Sermon Title: He Must Go
Text: Matthew 16:21-28; 17:22-23; 20:17-19
From that time Jesus began to show his disciples that he must go to Jerusalem and suffer many things from the elders and chief priests and scribes, and be killed, and on the third day be raised. And Peter took him aside and began to rebuke him, saying, “Far be it from you, Lord! This shall never happen to you.” But he turned and said to Peter, “Get behind me, Satan! You are a hindrance to me. For you are not setting your mind on the things of God, but on the things of man.”
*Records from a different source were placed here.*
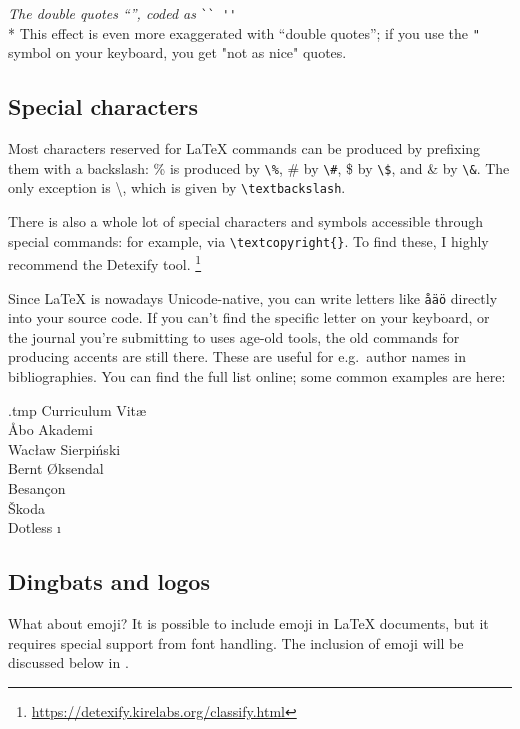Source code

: \medskip\noindent\emph{The double quotes ``'', coded as} \verb|`` ''|\\*
This effect is even more exaggerated with ``double quotes'';
if you use the \verb|"| symbol on your keyboard,
you get "not as nice" quotes.



%
%
\subsection{Special characters}

Most characters reserved for \LaTeX{} commands can be produced by prefixing them with a backslash:
\% is produced by \verb|\%|, \# by \verb|\#|, \$ by \verb|\$|, and \& by \verb|\&|.
The only exception is \textbackslash, which is given by \verb|\textbackslash|.

There is also a whole lot of special characters and symbols accessible
through special commands: for example, \textcopyright{} via \verb|\textcopyright{}|.
To find these, I highly recommend the Detexify tool.%
\footnote{\url{https://detexify.kirelabs.org/classify.html}}

\bigskip\noindent%
Since \LaTeX{} is nowadays Unicode-native,
you can write letters like \verb|åäö| directly into your source code.
If you can't find the specific letter on your keyboard,
or the journal you're submitting to uses age-old tools,
the old commands for producing accents are still there.
These are useful for e.g.\ author names in bibliographies.
You can find the full list online;
some common examples are here:
%
\begin{VerbatimOut}{\jobname.tmp}
Curriculum Vit\ae\\
\r{A}bo Akademi\\
Wac\l{}aw Sierpi\'{n}ski\\
Bernt \O{}ksendal\\
Besan\c{c}on\\
\v{S}koda\\
Dotless \i
\end{VerbatimOut}
\ShowExample


%
%
\subsection{Dingbats and logos}


What about emoji?
It is possible to include emoji in \LaTeX{} documents,
but it requires special support from font handling.
The inclusion of emoji will be discussed below in .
Then Jesus told his disciples, “If anyone would come after me, let him deny himself and take up his cross and follow me. For whoever would save his life will lose it, but whoever loses his life for my sake will find it. For what will it profit a man if he gains the whole world and forfeits his soul? Or what shall a man give in return for his soul? For the Son of Man is going to come with his angels in the glory of his Father, and then he will repay each person according to what he has done. Truly, I say to you, there are some standing here who will not taste death until they see the Son of Man coming in his kingdom” (Matthew 16:21–28, ESV).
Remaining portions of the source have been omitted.